··· Task input

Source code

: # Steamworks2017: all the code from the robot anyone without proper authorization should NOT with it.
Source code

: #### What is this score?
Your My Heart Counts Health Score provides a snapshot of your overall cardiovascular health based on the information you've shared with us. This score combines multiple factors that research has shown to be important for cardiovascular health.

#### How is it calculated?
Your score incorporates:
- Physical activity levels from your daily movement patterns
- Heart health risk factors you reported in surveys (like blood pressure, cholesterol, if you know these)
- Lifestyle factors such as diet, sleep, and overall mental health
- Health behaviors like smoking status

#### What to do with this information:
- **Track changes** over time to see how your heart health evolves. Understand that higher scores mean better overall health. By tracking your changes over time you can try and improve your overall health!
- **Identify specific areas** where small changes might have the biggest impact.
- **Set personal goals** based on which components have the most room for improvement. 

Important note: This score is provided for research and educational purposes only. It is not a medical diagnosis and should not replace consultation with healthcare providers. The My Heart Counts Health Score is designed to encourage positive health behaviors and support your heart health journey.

······

__Work item__:
Could you reproduce every record exactly as it appears?

__Result for this task__:
Source code

: # Steamworks2017: all the code from the robot anyone without proper authorization should NOT with it.
Source code

: #### What is this score?
Your My Heart Counts Health Score provides a snapshot of your overall cardiovascular health based on the information you've shared with us. This score combines multiple factors that research has shown to be important for cardiovascular health.

#### How is it calculated?
Your score incorporates:
- Physical activity levels from your daily movement patterns
- Heart health risk factors you reported in surveys (like blood pressure, cholesterol, if you know these)
- Lifestyle factors such as diet, sleep, and overall mental health
- Health behaviors like smoking status

#### What to do with this information:
- **Track changes** over time to see how your heart health evolves. Understand that higher scores mean better overall health. By tracking your changes over time you can try and improve your overall health!
- **Identify specific areas** where small changes might have the biggest impact.
- **Set personal goals** based on which components have the most room for improvement. 

Important note: This score is provided for research and educational purposes only. It is not a medical diagnosis and should not replace consultation with healthcare providers. The My Heart Counts Health Score is designed to encourage positive health behaviors and support your heart health journey.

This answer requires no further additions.